Kıbrıs Türk Basın Konseyi Başkanı, Dünya Basın Konseyleri Birliği Başkanı, Prof. Dr. Şule Aker, “ hiçbir basın organı ve basın yayın mensubunun başka bireylere ve/veya kurumlara “küfür, aşağılama ve hakaret” içeren tanımlamalarda bulunamayacağını” belirtti.

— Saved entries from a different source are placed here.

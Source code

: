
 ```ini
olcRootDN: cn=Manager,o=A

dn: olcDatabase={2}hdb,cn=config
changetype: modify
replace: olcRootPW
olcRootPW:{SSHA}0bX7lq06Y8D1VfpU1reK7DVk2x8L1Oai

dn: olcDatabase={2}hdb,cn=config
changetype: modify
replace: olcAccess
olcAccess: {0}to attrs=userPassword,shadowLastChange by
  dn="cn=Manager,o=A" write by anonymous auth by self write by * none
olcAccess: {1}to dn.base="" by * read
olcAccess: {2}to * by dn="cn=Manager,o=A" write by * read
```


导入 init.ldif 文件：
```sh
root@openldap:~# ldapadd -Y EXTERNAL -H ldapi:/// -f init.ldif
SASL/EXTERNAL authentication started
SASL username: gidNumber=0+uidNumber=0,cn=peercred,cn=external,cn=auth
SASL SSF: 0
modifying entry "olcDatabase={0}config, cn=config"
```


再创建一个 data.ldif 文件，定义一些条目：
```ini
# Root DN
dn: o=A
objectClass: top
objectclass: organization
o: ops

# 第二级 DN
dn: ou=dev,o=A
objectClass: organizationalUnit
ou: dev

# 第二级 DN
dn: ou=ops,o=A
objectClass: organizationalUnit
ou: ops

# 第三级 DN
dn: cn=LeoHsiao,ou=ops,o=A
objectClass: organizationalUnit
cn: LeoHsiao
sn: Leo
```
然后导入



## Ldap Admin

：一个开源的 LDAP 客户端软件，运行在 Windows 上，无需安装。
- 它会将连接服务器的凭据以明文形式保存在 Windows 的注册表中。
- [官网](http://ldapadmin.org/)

Şule Aker yaptığı açıklamada şunları kaydetti:
Kıbrıs Türk Basın Konseyi ve Dünya Basın Konseyleri Birliği, Küresel Basın Etik ilkelerinin uygulanması için 25 yıldır gayret göstermektedir. Son günlerde gazeteci Ali Kişmir’in bir yazısı nedeniyle mahkemeye verilmesi de basın etik kurallarının ne derece önemli olduğunu ortaya çıkarmıştır. Bu çerçevede birkaç basın etik ilkesini anımsatmakta yarar vardır. Öncelikli olarak hiçbir basın organı ve basın yayın mensubu başka bireylere ve/veya kurumlara “küfür, aşağılama ve hakaret” içeren tanımlamalarda bulunamaz. Ve basın yoluyla başka kişilerin ve/veya kurumların saygınlığını rencide etmeye kalkışamaz.Basın özgürlüğü hiçbir zaman basın mensubuna küfür etmek, diğer kişileri ve kurumları aşağılamak veya hakaret etmek hakkını vermez. Basın özgürlüğü, basın mensuplarının, karşılıklı saygı çerçevesinde, doğru bilgilere dayalı olarak, dengeli ve adil bir şekilde görüşlerini özgürce ifade edebilmelerinin çerçevesini çizer. Mahkeme konusu olan bir olay hakkında yargıyı etkilemeye yönelik yayınlar yapılamaz. Bu ilkeleri anımsatarak, Sayın Ali Kişmir’in Türk Ordusunun uhdesinde bulunan Beyaz Ev hakkında “Genelev” tanımlamasında bulunması ve o mekanda yer alanlara da “fahişeler” şeklinde hitap etmesi yukarıda anmsatılan basın etik ilkeleriyle ne kadar uyumludur? Bu şekilde kullanılan ifadeleri “basın özgürlüğü” sayılıp, sayılmayacağı da Saygıdeğer Yargımızın değerlendirmesi aşamasındadır. Bu yüzden, bu konuda yorum yapmak ve görüş belirtmek doğru olmayacaktır. Bu ülkeyi, birbirine saygı duyan, mutlu ve dayanışma içinde yaşayan bireylerin oluşturduğu bir ortama taşımak hepimizin görevidir. Bazı kişi ve kesimlerin vatandaşlara ve devlet kurumlarına hakaret etmesi ve aşağılaması, hiçbir medeni devlet ve toplumda kabul göremez.